In tonight’s episode there were already two scenes of white people marveling as the same phonetic English speaking chef explains about the food. “˜This idge called ddeok. It idge a rice cake. It idge a Ko-ree-an traditional pood.’

White guy: “˜What’s this on top’

“˜Dat idge a jujube’

White people (to each other): “˜Ooh, Aah.’

But here’s the scene that killed me. The old chef master gets some kind of special fish fresh from the seashore and brings it into his kitchen. There are about twenty young chefs doing nothing but watching as the old man proceeds to choose a knife out of a collection of large knives and . . .

He cuts the fish into four pieces. The young chefs are agog. He then lifts the lid off a pot of light brown broth and puts the fish in the pot. Then he sprinkles a little salt in. Then he sprinkles some sliced red and green pepper on top. Then he puts the lid on and leaves. All the young chefs are in awe at this.

Then charisma-free heartthrob Kim Rae-won takes out a ladle and takes a sip of the broth. The look on his face is one of transcendent awe. It’s like he’s looking into the light show from the end of 2001. Or he hates it. It was not clear to me at the time. I thought he was going to say “˜The old man is losing his touch, watch me fix this train wreck.’ and proceed to become the “˜Best Chef’ of the show’s English title. Instead he passes the ladle to English explanation guy and before he could phonetically say “˜In duh Choseon dynasuh-ty . . .’ he too was marveling at the genius that was essentially the same stuff people eat all the time except a guy at a really expensive restaurant had made it. I imagined how hard it must be to convey the awesome power of food that is a) not as tasty as regular everyday food and b) gallingly the same as regular everyday food.

ZenKimchi Joe, I know you said you’re going to watch this show, but do yourself a favor and just read the comic.

Update: I watched the rest of the episode and I changed my mind. I will watch this show, if only because it reminds me so very much of the episode of Futurama where Bender tried to become the Iron Chef. Except Kim Rae-won is more mechanical than Bender.

Here was my response:

I watched that episode and was baffled by those two scenes myself. I cringed at the English scene. Chefs don’t come to a table to give people dictionary definitions of what they’re eating. They’re expected to tell a story or the process behind the food to enhance the diners’ enjoyment. I was expecting him to go on saying, “This is plate. This is cup. This is rice. Korea eat rice.”

The fish scene–thanks for helping me figure out I wasn’t crazy for missing the significance. These past two weeks, I myself have been working on my fish cleaning and filleting techniques to make some simple Western fish dishes. But Mr. Old Dude went in there, scaled the fish and just hacked it into four parts the same way Asians do chicken. There’s no thought given to the anatomy of the animal. Just hack it to pieces. Dunked it in the pot with some salt.

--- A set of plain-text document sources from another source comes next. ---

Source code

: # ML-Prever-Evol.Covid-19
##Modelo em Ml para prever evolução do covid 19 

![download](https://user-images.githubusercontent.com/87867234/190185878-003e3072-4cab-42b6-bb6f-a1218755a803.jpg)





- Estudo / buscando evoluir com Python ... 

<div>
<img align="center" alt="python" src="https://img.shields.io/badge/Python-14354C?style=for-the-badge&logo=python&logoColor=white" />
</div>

Now, what was this magical flavor?

In fact, the fish hadn’t been in the pot long enough to do ANYTHING before Pretty Boy Chef tasted it and gave the spoon to Jude Law Chef. And even if it tastes amazing, it would be because of the quality of the fish, not the knife skills of Jason Voorhees.

Okay, help me figure out this part because my Korean is not good enough to follow easily, and The Woman doesn’t explain things to me when she’s watching TV.

Old Dude Chef and Pretty Boy Chef are hunting for this special line-caught fish. They finally find it. Pretty Boy Chef then goes and gets tossaway fish from some ajummas.

A few scenes later, he’s staying up all night perfecting a fish soup. Was he using those same throwaway fish? And by manipulating some spices (I remember him listing the ingredients), he made this jaw-dropping soup?

What’s the message here?

Good ingredients don’t matter because you can always cover it up with spices?

Nonetheless, the production values looked slightly better than a lot of the dramas. And I’m really watching it for the food, not the plot. If I learn something about the history of some dishes or why certain foods are special it’ll be worth sitting through the stiff awkward scenes with foreigners. And wasn’t that the most lifeless lawn party?